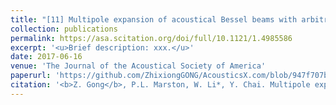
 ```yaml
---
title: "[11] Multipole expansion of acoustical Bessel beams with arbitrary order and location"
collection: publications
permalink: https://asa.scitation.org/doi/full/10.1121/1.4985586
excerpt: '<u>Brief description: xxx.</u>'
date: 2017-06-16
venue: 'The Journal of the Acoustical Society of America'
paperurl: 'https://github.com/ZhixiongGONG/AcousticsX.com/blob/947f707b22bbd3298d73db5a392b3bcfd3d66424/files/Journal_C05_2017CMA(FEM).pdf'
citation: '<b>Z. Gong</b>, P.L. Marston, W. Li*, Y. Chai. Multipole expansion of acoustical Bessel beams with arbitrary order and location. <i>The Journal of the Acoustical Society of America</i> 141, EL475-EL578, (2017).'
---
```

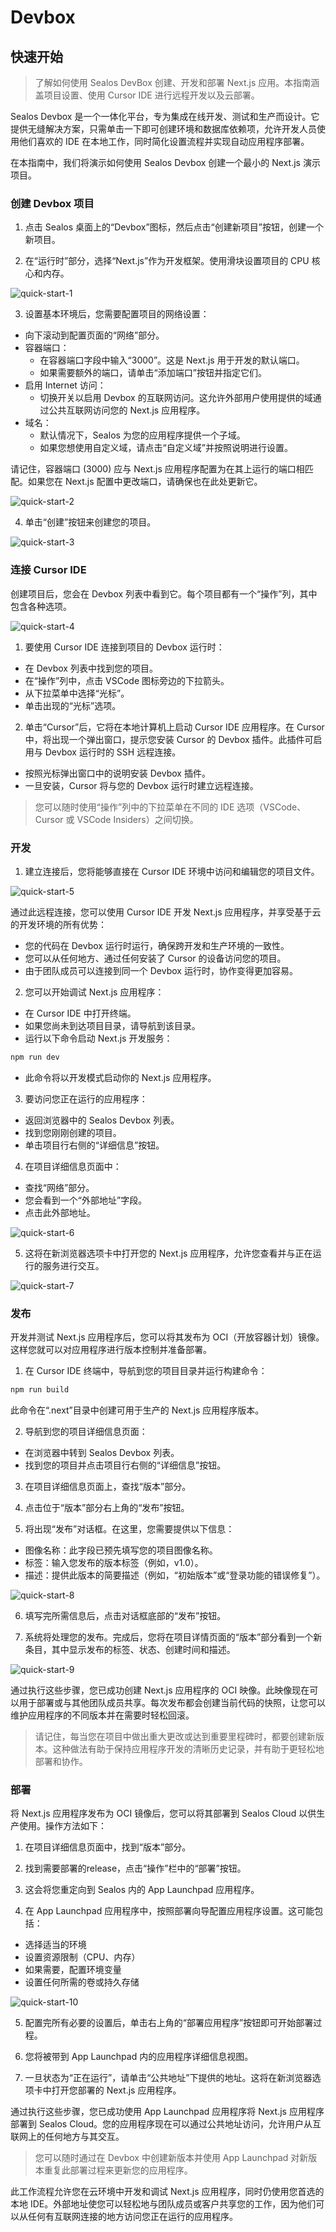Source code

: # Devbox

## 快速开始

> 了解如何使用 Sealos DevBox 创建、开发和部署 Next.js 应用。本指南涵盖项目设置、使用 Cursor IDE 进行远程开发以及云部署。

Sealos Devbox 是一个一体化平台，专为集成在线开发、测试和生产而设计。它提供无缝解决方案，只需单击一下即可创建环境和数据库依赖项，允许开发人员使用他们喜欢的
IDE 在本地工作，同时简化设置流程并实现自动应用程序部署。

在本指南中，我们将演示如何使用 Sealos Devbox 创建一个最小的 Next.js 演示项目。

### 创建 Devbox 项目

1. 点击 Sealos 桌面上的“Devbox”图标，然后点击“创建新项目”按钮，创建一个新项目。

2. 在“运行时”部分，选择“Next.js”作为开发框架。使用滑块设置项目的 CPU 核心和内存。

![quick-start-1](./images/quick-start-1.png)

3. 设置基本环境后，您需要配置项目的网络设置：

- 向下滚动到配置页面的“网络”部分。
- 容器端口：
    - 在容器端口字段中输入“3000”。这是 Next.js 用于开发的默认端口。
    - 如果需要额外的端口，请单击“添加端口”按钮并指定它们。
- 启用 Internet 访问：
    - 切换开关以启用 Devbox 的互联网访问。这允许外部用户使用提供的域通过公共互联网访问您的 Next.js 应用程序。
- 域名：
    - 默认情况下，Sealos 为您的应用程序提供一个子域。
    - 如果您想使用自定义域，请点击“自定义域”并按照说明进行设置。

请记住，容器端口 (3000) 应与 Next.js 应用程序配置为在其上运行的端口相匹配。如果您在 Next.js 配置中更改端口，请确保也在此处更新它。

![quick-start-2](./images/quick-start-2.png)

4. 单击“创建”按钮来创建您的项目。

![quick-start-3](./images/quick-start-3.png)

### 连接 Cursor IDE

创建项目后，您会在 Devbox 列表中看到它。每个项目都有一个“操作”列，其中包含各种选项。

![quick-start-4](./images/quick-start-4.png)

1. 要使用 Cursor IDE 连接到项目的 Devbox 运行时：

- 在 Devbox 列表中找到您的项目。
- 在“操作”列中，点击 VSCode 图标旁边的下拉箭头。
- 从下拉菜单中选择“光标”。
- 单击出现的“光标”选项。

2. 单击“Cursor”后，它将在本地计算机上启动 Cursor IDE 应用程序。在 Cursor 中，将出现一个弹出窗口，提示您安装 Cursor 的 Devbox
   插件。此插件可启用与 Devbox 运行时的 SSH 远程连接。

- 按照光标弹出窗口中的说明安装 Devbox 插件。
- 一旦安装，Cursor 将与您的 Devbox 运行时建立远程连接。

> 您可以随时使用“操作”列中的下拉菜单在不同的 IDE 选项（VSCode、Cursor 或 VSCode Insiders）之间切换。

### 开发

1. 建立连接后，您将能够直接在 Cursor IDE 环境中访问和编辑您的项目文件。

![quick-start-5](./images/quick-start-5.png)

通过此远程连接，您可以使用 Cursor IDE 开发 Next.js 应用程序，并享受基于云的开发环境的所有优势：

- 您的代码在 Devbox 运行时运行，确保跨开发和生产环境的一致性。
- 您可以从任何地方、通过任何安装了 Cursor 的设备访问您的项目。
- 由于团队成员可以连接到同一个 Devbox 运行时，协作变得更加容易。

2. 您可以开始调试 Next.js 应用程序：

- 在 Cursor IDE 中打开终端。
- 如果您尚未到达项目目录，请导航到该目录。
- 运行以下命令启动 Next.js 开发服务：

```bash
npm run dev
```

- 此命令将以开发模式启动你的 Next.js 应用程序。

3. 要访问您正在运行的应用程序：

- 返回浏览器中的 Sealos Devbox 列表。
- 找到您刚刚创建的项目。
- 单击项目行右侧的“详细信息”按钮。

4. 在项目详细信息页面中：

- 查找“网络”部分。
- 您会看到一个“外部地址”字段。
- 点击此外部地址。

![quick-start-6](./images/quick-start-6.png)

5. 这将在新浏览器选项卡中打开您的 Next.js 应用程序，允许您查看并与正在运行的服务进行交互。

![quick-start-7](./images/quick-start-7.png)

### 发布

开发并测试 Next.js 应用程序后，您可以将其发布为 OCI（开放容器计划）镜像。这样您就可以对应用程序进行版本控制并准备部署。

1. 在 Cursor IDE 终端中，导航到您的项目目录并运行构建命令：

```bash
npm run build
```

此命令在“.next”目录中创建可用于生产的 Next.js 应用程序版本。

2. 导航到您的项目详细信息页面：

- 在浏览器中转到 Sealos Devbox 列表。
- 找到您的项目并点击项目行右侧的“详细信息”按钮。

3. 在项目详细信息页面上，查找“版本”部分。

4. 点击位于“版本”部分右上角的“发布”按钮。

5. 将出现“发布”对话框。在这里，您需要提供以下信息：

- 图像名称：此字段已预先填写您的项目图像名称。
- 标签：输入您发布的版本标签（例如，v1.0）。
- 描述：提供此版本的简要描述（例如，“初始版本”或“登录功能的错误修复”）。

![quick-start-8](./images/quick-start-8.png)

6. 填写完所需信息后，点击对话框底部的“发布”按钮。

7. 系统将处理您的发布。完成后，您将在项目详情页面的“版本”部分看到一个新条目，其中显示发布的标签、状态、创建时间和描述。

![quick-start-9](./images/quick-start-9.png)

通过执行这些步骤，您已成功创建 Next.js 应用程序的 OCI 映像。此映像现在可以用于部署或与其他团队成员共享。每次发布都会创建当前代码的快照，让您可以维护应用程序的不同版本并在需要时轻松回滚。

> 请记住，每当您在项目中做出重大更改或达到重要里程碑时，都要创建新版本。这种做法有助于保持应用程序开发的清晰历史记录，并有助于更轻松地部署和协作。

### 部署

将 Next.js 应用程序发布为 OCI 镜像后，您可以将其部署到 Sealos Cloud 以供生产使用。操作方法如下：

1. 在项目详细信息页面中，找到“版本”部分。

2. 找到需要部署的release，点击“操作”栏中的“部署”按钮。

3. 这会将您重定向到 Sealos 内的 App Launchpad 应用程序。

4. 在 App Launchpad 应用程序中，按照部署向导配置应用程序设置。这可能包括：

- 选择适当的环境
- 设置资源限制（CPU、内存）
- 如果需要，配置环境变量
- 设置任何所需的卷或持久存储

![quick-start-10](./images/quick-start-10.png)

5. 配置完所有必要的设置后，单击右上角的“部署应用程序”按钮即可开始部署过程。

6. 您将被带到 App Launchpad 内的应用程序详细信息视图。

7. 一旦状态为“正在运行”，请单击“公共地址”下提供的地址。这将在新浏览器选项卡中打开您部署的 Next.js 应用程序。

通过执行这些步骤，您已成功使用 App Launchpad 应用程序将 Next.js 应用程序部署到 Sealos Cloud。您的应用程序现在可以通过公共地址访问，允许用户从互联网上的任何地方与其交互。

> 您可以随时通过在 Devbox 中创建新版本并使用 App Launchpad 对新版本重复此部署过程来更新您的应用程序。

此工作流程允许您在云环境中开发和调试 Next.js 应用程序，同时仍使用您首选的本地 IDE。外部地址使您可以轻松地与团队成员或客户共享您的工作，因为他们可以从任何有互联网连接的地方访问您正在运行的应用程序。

...

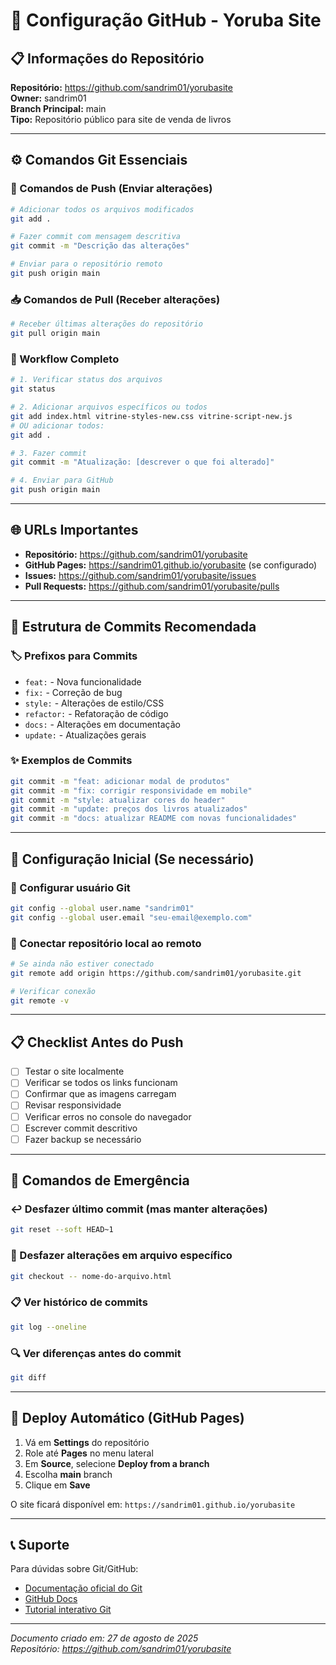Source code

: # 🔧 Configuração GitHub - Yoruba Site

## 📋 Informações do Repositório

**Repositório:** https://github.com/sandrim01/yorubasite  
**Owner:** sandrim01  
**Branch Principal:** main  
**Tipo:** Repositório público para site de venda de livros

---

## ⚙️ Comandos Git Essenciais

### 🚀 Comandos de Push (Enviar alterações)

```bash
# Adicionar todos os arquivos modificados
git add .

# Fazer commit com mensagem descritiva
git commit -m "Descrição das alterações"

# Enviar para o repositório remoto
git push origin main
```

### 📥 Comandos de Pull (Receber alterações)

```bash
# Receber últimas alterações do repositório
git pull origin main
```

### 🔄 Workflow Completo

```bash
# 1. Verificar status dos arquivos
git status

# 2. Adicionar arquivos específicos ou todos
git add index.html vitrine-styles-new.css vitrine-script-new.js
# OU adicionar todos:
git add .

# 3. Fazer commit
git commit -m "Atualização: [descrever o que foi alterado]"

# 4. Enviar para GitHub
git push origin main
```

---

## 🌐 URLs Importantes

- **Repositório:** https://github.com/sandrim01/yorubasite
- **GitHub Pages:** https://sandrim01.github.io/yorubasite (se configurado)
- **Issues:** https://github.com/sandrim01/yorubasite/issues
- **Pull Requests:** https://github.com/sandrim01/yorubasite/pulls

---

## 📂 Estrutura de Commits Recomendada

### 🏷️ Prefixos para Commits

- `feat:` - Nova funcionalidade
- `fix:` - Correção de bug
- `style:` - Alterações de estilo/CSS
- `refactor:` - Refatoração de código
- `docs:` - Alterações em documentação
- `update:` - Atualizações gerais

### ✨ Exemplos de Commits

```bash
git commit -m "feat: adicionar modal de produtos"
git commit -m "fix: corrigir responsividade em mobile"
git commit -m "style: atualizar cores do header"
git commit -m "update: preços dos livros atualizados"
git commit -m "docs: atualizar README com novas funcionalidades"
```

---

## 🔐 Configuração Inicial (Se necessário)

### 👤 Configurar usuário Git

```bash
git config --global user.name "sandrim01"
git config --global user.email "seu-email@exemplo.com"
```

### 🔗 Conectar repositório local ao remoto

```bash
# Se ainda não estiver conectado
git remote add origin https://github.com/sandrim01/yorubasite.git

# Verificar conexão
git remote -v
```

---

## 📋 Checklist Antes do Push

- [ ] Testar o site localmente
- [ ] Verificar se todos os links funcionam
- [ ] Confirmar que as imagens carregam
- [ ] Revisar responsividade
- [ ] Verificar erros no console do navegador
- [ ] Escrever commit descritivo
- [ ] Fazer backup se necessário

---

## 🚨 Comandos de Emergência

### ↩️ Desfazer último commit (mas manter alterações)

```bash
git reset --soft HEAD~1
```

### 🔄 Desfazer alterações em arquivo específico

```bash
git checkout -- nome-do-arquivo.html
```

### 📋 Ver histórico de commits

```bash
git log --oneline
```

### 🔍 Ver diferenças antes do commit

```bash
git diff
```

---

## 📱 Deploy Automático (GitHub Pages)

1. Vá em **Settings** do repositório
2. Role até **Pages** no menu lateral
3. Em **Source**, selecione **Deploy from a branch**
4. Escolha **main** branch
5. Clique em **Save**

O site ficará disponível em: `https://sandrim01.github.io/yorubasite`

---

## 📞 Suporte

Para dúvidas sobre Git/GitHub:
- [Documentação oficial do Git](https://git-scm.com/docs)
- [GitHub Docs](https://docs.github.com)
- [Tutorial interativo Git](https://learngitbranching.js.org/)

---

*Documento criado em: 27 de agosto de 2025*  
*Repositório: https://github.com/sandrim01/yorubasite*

» **Exercise aim**:
State, as a bare number, how many lines of the material include the string "Enviar".

» **Result of the task**:
3